Paris… The City of Lights

Even though I had been to Paris before on a trip with my brother, the one week I spent there trying to explore as much as I could was never going to be enough to experience the 145 year old city of lights I had learnt to admire from a distance all my life. Having the chance to go one more time gave me the opportunity to understand not only how Paris works as a city but also to appreciate her history in context with the rest of Europe and the world.

On the D-day, I rendezvoused with the rest of the group at Ashford and instantly realised why we were chosen for the scholarship; they seemed like the most charismatic individuals to accompany me on the trip.

I woke up after a brief sleep on the train heading to ‘Paris Gare du Nord’ (built between 1861 and 1864 and deemed the busiest station in Europe), to get a sneak peek at what the French country side looked like. I must say that I was quite disappointed to realise it was nothing different to what I was used to seeing in England. Early in the afternoon, we finally arrived at the student hostel situated very close to Luxembourg before being treated to a traditional French dish, ‘The Crêpe Suzette’. It was the first time I had ever had one, and I loved it. It was the perfect start to a series of amazing eating sessions that would last the duration of the time I was to spend in Paris. That was the best part of my stay.

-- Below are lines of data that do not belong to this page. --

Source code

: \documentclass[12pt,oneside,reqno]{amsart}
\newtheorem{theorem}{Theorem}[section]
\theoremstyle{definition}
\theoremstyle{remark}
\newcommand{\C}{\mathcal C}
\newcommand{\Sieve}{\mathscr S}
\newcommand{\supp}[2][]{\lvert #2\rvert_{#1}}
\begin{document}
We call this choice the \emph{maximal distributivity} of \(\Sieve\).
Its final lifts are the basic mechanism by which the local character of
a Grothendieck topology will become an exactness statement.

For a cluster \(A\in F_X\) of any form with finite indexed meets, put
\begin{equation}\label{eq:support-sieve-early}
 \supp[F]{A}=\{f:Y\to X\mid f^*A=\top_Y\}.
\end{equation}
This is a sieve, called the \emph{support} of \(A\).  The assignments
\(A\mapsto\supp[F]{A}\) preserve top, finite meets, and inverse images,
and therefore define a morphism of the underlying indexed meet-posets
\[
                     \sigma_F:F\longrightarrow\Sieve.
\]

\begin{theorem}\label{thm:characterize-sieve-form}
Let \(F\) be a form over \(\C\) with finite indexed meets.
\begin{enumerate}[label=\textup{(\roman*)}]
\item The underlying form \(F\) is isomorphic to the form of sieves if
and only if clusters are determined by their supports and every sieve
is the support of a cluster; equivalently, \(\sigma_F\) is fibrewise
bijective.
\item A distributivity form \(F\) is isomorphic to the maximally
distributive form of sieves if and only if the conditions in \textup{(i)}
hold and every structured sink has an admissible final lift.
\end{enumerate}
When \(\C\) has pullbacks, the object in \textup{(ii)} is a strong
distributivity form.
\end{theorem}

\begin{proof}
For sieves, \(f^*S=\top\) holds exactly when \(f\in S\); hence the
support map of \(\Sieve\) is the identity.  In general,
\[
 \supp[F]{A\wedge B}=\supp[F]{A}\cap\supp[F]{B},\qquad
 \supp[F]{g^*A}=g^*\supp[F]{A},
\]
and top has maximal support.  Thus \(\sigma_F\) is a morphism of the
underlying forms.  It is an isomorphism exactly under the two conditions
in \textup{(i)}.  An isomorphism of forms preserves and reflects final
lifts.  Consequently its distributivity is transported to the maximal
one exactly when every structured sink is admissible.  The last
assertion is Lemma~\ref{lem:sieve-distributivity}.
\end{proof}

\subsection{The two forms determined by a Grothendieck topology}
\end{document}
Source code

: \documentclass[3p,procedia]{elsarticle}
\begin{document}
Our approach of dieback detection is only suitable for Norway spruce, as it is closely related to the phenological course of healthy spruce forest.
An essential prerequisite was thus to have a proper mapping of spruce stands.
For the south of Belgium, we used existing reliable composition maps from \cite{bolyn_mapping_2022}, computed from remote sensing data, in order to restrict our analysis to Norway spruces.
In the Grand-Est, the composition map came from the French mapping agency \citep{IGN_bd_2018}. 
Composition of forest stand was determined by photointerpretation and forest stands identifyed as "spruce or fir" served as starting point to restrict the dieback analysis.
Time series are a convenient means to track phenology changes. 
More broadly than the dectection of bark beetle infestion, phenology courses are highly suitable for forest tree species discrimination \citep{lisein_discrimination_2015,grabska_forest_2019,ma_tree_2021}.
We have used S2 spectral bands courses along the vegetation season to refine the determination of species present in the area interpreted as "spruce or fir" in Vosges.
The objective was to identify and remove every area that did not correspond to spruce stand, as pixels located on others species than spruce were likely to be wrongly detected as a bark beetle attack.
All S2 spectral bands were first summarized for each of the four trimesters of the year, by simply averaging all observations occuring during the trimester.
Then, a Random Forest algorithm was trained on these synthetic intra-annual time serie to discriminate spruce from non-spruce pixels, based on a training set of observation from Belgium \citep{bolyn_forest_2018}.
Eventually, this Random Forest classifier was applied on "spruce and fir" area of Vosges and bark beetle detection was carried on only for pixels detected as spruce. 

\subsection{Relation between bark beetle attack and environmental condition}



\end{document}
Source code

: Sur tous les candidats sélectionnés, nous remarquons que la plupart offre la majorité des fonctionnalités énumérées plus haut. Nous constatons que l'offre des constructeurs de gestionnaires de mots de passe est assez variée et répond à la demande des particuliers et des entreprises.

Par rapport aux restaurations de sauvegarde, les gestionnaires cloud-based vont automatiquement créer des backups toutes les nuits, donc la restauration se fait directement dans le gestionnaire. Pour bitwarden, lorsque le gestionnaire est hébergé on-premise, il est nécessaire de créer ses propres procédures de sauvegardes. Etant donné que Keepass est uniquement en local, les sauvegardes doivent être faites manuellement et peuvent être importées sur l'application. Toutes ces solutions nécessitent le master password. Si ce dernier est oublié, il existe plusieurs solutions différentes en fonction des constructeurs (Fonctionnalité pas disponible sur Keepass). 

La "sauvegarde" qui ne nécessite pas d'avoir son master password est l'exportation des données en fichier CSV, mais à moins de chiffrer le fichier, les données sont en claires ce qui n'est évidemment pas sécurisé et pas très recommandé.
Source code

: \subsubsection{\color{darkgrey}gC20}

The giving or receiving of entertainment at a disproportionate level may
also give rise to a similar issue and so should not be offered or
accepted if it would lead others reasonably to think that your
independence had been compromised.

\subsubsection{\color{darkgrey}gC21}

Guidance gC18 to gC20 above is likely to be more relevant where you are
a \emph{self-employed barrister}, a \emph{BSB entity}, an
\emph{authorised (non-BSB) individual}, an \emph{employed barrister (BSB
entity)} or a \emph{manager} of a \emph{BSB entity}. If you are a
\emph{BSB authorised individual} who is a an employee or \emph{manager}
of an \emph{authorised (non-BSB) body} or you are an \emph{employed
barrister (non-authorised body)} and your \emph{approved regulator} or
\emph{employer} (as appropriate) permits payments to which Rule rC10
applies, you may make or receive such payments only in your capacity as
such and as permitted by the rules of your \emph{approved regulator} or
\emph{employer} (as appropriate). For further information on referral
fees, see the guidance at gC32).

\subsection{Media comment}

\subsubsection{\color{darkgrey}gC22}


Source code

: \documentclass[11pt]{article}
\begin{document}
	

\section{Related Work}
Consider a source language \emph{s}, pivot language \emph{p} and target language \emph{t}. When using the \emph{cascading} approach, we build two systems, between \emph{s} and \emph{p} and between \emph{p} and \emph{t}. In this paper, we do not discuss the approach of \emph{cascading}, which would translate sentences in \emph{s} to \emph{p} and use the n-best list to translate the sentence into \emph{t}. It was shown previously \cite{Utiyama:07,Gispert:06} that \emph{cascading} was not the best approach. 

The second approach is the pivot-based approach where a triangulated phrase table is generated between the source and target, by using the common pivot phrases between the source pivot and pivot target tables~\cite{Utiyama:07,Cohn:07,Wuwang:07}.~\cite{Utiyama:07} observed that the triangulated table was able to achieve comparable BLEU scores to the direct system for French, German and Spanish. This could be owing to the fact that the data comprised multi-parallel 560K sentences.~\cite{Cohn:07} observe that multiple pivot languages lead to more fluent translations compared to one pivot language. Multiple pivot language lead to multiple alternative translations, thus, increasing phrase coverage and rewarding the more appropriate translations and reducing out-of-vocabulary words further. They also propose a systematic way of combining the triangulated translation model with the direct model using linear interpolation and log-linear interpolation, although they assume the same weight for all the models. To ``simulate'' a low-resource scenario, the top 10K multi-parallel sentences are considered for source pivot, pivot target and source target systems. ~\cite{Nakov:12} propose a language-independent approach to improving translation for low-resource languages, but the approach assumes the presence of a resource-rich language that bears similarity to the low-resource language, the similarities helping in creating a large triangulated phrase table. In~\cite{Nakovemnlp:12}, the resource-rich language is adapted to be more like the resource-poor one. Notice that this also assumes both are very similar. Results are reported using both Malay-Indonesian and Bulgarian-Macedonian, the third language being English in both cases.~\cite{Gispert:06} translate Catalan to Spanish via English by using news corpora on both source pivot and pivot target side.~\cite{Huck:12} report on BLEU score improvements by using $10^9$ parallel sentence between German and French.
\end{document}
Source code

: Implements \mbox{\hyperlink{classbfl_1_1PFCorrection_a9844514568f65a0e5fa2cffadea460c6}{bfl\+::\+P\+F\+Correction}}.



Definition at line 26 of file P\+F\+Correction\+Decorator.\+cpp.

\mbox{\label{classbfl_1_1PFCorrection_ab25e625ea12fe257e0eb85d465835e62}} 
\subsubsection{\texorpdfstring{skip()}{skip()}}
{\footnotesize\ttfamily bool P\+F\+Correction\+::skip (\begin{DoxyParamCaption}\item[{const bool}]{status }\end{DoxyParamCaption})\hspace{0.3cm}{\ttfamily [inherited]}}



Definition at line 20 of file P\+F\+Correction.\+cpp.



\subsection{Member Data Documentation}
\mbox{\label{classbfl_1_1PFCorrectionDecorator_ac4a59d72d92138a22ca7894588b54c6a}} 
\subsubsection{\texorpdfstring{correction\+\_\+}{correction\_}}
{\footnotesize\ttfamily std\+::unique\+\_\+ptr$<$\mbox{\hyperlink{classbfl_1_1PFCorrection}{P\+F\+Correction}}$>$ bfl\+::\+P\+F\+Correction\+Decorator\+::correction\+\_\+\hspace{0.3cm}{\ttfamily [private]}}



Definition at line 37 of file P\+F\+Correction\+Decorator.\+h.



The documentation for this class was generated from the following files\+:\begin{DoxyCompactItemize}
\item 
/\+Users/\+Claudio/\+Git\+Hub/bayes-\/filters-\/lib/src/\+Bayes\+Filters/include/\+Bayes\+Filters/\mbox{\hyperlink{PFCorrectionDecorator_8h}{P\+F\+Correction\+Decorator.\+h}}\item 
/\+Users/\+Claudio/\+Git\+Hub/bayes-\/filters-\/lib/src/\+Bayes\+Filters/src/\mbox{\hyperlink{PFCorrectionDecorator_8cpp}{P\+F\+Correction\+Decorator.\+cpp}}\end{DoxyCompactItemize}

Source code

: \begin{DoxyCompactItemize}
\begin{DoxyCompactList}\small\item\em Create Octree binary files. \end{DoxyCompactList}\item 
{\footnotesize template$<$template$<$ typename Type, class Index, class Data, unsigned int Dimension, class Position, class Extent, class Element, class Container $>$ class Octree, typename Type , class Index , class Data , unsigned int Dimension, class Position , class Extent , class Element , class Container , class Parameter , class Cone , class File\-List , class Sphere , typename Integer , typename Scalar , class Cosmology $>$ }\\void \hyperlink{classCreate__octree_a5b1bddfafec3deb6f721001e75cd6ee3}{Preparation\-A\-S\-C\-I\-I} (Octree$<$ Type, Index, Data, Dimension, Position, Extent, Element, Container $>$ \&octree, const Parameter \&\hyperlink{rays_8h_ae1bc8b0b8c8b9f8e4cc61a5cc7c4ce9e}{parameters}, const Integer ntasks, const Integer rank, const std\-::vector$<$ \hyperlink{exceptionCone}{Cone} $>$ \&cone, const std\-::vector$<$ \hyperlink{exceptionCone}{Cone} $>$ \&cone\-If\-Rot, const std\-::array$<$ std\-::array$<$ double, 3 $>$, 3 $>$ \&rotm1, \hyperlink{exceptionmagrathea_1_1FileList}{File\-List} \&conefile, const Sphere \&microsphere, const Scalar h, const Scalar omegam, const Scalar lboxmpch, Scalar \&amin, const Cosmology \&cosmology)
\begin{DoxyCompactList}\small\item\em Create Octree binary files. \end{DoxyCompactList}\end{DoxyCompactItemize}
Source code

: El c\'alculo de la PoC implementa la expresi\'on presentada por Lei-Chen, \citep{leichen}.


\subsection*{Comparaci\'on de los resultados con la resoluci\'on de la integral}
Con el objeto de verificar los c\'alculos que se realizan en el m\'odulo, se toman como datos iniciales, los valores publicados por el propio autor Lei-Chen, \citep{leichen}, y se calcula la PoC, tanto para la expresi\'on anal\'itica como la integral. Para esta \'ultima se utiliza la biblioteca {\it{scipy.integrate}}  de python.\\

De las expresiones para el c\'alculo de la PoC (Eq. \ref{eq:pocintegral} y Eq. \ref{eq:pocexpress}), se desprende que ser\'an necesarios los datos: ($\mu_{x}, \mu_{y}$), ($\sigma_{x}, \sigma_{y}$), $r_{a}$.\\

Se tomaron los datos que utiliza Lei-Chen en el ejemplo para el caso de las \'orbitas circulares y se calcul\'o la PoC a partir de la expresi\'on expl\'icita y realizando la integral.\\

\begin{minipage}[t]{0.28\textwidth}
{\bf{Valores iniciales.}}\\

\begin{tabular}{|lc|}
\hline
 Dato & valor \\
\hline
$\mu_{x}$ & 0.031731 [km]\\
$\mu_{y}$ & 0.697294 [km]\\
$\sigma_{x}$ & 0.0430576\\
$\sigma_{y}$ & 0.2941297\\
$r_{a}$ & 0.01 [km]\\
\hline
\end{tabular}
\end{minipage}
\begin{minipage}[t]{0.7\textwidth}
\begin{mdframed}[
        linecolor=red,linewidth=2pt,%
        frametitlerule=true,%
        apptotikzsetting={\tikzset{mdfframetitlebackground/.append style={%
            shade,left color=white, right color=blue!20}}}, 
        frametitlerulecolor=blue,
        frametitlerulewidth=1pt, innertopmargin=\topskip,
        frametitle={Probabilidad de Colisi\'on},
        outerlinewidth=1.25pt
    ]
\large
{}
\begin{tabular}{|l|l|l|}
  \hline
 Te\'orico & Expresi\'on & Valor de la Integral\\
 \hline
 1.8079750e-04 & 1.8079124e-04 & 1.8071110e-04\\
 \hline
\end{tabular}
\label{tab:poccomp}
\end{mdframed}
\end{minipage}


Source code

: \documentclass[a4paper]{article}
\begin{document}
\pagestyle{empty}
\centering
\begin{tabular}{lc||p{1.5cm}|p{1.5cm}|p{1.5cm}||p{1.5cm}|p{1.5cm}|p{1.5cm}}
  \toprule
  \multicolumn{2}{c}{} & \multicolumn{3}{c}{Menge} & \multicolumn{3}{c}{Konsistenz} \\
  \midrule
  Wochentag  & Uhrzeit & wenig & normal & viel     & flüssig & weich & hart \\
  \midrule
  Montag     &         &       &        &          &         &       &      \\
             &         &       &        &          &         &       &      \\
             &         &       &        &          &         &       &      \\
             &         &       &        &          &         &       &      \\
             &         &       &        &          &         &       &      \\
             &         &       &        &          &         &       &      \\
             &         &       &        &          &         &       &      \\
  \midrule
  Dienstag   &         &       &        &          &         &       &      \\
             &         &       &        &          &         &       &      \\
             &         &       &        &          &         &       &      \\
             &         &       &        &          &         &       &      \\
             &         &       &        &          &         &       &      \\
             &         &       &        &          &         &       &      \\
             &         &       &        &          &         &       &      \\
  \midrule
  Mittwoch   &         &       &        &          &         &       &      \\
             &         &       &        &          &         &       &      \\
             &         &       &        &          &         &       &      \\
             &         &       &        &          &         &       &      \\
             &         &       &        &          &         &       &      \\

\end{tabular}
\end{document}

We went through a rigorous study of French history based on the theme ‘REVOLUTION’. We started off with a French historic time line starting in 1701, through the ‘French revolution’, and ending at 1870 with the complete abolition of the monarchy. These lessons were the main focus of our daily 2 hour lectures, which were accompanied by a subsequent excursion in the afternoon to a building/place/street, relevant to the topic of the day; including Le louvre, and the Red Light Districts of Paris.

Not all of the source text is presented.